Metro: Last Light es el más reciente capítulo de la larga lista de juegos que utilizan el mismo escenario de un mundo devastado por la guerra y donde los pocos sobrevivientes luchan por sobrevivir. Lo que lo separa del resto es una excelente y profunda historia narrada a través de los personajes que habitan un mundo rico en detalles, pese a su inconsistente acción e incompetentes enemigos.

El juego nos traslada a una ciudad de Moscú, en Rusia, devastada por el bombardeo atómico de algún conflicto mundial. La moneda en este mundo son las municiones. El agua potable y el oxígeno son escasos. En este escenario existe un elaborado sistema político con distintas facciones que, luego de años de coexistencia, ahora buscan conquistar a sus vecinos para obtener más bienes. Es en medio de este conflicto donde el protagonista y un grupo de personas tienen que evitar una nueva guerra.

Visualmente, Metro: Last Light impresiona con la cantidad de detalles que presenta en la pantalla. Los escenarios, aunque algo repetitivos, transmiten muy bien la desolación de este mundo. En contraste con toda la destrucción, los personajes lucen llenos de vida gracias a la fluidez de sus movimientos.

Paciencia = resultados

La paciencia es clave para poder apreciar todo lo que Metro: Last Light tiene que ofrecer. Gran parte de los detalles de su historia son expuestos en las conversaciones que los distintos personajes tienen en cada región. Detenerse y escuchar estas interacciones no solo ayuda a poner en perspectiva todo lo que ocurre a lo largo de juego sino que además es vital para descubrir lugares específicos con todo tipo de materiales esenciales para la sobrevivencia del grupo.

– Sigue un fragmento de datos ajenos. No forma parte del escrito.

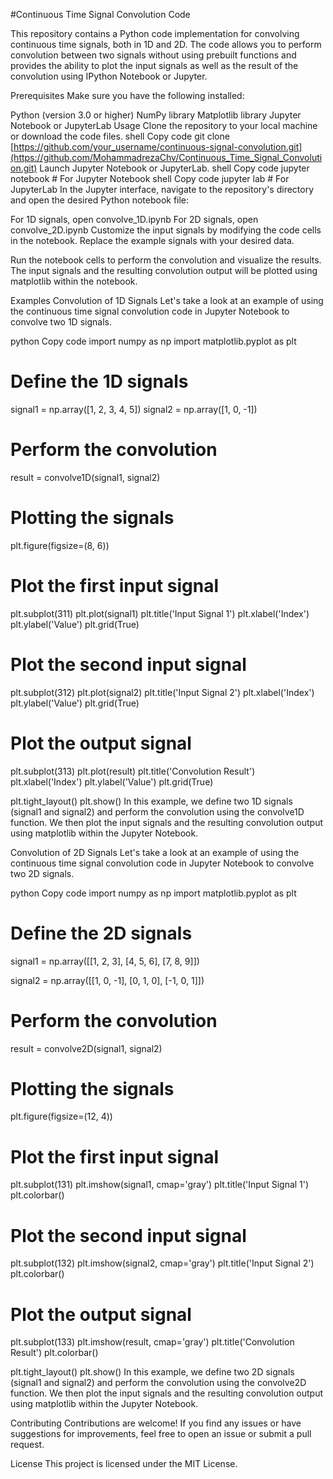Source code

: #Continuous Time Signal Convolution Code

This repository contains a Python code implementation for convolving continuous time signals, both in 1D and 2D. The code allows you to perform convolution between two signals without using prebuilt functions and provides the ability to plot the input signals as well as the result of the convolution using IPython Notebook or Jupyter.

Prerequisites
Make sure you have the following installed:

Python (version 3.0 or higher)
NumPy library
Matplotlib library
Jupyter Notebook or JupyterLab
Usage
Clone the repository to your local machine or download the code files.
shell
Copy code
git clone [https://github.com/your_username/continuous-signal-convolution.git](https://github.com/MohammadrezaChv/Continuous_Time_Signal_Convolution.git)
Launch Jupyter Notebook or JupyterLab.
shell
Copy code
jupyter notebook  # For Jupyter Notebook
shell
Copy code
jupyter lab  # For JupyterLab
In the Jupyter interface, navigate to the repository's directory and open the desired Python notebook file:

For 1D signals, open convolve_1D.ipynb
For 2D signals, open convolve_2D.ipynb
Customize the input signals by modifying the code cells in the notebook. Replace the example signals with your desired data.

Run the notebook cells to perform the convolution and visualize the results. The input signals and the resulting convolution output will be plotted using matplotlib within the notebook.

Examples
Convolution of 1D Signals
Let's take a look at an example of using the continuous time signal convolution code in Jupyter Notebook to convolve two 1D signals.

python
Copy code
import numpy as np
import matplotlib.pyplot as plt

# Define the 1D signals
signal1 = np.array([1, 2, 3, 4, 5])
signal2 = np.array([1, 0, -1])

# Perform the convolution
result = convolve1D(signal1, signal2)

# Plotting the signals
plt.figure(figsize=(8, 6))

# Plot the first input signal
plt.subplot(311)
plt.plot(signal1)
plt.title('Input Signal 1')
plt.xlabel('Index')
plt.ylabel('Value')
plt.grid(True)

# Plot the second input signal
plt.subplot(312)
plt.plot(signal2)
plt.title('Input Signal 2')
plt.xlabel('Index')
plt.ylabel('Value')
plt.grid(True)

# Plot the output signal
plt.subplot(313)
plt.plot(result)
plt.title('Convolution Result')
plt.xlabel('Index')
plt.ylabel('Value')
plt.grid(True)

plt.tight_layout()
plt.show()
In this example, we define two 1D signals (signal1 and signal2) and perform the convolution using the convolve1D function. We then plot the input signals and the resulting convolution output using matplotlib within the Jupyter Notebook.

Convolution of 2D Signals
Let's take a look at an example of using the continuous time signal convolution code in Jupyter Notebook to convolve two 2D signals.

python
Copy code
import numpy as np
import matplotlib.pyplot as plt

# Define the 2D signals
signal1 = np.array([[1, 2, 3],
                    [4, 5, 6],
                    [7, 8, 9]])

signal2 = np.array([[1, 0, -1],
                    [0, 1, 0],
                    [-1, 0, 1]])

# Perform the convolution
result = convolve2D(signal1, signal2)

# Plotting the signals
plt.figure(figsize=(12, 4))

# Plot the first input signal
plt.subplot(131)
plt.imshow(signal1, cmap='gray')
plt.title('Input Signal 1')
plt.colorbar()

# Plot the second input signal
plt.subplot(132)
plt.imshow(signal2, cmap='gray')
plt.title('Input Signal 2')
plt.colorbar()

# Plot the output signal
plt.subplot(133)
plt.imshow(result, cmap='gray')
plt.title('Convolution Result')
plt.colorbar()

plt.tight_layout()
plt.show()
In this example, we define two 2D signals (signal1 and signal2) and perform the convolution using the convolve2D function. We then plot the input signals and the resulting convolution output using matplotlib within the Jupyter Notebook.

Contributing
Contributions are welcome! If you find any issues or have suggestions for improvements, feel free to open an issue or submit a pull request.

License
This project is licensed under the MIT License.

 De igual forma, la acción requiere de temple y serenidad para lograr el éxito con pocos problemas. Los enemigos son sumamente simples y apenas se adaptan a las situaciones y responden a la variedad de ataques por lo que es muy fácil atacarlos uno a uno desde distintos ángulos. Disparar bombillas y hacer poco ruido evitan reacciones y ahorran municiones, lo que es recomendable. En algunos casos, incluso si se espera que los enemigos hablen entre sí y caminen, se puede evitar el combate. Claro, que el que quiera enfrentarlos simplemente puede brincar al mismo medio y comenzar a disparar, aunque se arriesga a que alguno de los oponentes pida refuerzos y tenga que enfrascarse en una intensa reyerta con tiros por todos lados.

Por otro lado, cualquier tipo de estrategia es nula a la hora de enfrentar los mutantes cuya agresividad y fuertes ataques no ofrecen espacio para trabajar estrategia alguna que no sea disparar  rápidamente con el arma más potente a la mano.

Pocas opciones de juego

Pese a la gran cantidad de detalles que Metro: Last Light ofrece en términos de visuales y su densa narrativa, el juego se queda corto a la hora de diversificar su oferta. Lo primero que resalta es que no tiene opciones de multijugador, algo que en este género es una verdadera rareza. Tampoco incluye mucho contenido para coleccionar y no da mucho espacio a la hora de tomar decisiones. Estas limitaciones tienen como resultado que una vez el jugador concluya  no tenga razón alguna para volver a jugarlo.

Metro: Last Light se encuentra disponible en el mercado desde el 14 de mayo para las consolas Playstation 3, Xbox 360 y computadoras PC y es clasificado M (Mature), por lo que es dirigido a un público adulto.

El juego nos traslada a una ciudad de Moscú, en Rusia, devastada por el bombardeo atómico de algún conflicto mundial.